INSTRUCTIONS TO FOLLOW - Could you find every line in the records below that contains the word "still" and copy it?

(Dataset records)

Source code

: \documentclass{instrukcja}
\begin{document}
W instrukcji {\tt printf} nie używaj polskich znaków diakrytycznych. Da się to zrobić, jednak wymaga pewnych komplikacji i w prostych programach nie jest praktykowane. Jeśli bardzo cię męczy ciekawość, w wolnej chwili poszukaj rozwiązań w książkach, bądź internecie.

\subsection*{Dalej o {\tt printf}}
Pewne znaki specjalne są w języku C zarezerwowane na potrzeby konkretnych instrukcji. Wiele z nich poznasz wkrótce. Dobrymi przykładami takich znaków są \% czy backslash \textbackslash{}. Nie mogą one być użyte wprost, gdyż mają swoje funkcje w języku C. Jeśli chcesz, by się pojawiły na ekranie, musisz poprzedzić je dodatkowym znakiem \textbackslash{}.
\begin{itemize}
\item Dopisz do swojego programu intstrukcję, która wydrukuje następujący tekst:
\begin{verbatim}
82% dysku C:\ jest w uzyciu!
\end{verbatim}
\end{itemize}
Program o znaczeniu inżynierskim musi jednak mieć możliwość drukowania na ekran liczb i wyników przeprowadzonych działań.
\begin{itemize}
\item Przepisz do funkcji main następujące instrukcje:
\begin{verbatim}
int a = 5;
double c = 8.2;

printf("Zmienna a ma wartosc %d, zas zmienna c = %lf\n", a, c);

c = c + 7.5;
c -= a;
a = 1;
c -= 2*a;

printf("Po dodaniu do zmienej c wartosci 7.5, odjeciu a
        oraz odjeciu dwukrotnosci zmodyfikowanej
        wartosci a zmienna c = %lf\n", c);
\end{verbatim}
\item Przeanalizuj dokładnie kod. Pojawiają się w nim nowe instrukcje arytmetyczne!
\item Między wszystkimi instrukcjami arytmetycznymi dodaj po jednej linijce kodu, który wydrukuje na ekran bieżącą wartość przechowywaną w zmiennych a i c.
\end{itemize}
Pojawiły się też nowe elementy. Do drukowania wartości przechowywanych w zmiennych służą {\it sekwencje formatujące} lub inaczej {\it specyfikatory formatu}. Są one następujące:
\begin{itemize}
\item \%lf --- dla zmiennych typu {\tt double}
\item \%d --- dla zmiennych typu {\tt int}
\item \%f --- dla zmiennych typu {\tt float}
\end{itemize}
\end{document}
---
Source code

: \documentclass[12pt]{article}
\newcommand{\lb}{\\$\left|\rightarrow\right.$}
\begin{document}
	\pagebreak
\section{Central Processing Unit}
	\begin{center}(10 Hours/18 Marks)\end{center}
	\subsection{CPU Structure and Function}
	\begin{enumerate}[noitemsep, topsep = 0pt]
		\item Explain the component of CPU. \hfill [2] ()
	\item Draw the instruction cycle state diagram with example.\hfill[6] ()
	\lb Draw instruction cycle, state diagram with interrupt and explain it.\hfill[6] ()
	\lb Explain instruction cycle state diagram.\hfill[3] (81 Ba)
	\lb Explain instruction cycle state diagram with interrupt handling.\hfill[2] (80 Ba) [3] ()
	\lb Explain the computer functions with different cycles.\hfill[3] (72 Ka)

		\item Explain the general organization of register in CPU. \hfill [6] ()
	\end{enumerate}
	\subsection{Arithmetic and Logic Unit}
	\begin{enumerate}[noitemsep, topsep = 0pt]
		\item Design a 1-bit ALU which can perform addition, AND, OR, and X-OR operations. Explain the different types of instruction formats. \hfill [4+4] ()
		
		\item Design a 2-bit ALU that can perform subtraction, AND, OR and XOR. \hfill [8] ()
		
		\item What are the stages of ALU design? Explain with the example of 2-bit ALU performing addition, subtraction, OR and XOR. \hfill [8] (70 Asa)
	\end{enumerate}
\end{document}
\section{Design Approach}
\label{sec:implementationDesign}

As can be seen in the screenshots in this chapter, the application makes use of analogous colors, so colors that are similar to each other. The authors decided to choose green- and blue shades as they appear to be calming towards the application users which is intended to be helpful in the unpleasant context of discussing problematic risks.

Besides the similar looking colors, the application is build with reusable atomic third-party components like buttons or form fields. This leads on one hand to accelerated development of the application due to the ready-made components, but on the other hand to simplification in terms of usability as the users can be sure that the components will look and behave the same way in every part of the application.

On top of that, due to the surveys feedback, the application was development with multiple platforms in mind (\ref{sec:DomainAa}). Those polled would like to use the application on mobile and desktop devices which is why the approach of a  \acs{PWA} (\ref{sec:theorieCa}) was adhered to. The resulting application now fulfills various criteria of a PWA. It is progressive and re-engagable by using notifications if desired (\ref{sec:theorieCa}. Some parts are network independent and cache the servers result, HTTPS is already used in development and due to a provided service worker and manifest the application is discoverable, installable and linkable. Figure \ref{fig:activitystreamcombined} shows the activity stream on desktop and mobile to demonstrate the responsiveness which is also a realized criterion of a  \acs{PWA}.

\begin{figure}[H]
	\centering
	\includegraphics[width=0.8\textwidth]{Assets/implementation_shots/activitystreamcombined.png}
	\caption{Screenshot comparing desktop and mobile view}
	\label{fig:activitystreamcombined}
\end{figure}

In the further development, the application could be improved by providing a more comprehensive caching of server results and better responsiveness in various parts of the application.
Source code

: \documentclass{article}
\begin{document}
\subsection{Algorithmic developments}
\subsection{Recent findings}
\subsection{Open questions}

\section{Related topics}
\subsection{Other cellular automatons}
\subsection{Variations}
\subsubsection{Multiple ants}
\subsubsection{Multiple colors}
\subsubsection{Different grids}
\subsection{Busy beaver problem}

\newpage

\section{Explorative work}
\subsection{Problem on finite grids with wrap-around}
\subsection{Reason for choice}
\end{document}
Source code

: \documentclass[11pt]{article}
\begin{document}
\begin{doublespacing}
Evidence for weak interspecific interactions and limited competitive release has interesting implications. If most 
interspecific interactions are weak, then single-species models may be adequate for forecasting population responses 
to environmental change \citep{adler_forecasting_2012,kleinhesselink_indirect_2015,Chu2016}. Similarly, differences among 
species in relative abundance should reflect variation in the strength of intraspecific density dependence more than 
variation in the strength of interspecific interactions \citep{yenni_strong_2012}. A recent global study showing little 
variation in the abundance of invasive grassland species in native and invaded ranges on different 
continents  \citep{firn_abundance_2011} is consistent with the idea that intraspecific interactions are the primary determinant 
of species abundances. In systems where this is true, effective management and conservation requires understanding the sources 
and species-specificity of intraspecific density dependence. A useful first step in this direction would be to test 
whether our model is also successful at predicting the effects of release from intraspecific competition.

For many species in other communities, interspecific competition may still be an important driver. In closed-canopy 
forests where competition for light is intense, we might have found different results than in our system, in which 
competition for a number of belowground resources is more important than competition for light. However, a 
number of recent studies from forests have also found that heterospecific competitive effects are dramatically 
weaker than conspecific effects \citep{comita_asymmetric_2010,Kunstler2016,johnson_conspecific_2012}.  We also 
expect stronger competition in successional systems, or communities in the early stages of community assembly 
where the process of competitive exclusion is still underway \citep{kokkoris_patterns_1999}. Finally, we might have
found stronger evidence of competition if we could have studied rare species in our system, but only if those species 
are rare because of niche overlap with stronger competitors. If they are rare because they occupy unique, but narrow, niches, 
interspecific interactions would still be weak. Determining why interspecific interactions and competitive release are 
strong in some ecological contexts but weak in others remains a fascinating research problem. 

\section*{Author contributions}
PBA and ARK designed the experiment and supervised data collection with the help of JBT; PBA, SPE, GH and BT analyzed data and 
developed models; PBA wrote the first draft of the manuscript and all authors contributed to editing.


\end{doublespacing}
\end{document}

ANSWER FOR THIS EXERCISE -
For many species in other communities, interspecific competition may still be an important driver. In closed-canopy 
where the process of competitive exclusion is still underway \citep{kokkoris_patterns_1999}. Finally, we might have
interspecific interactions would still be weak. Determining why interspecific interactions and competitive release are 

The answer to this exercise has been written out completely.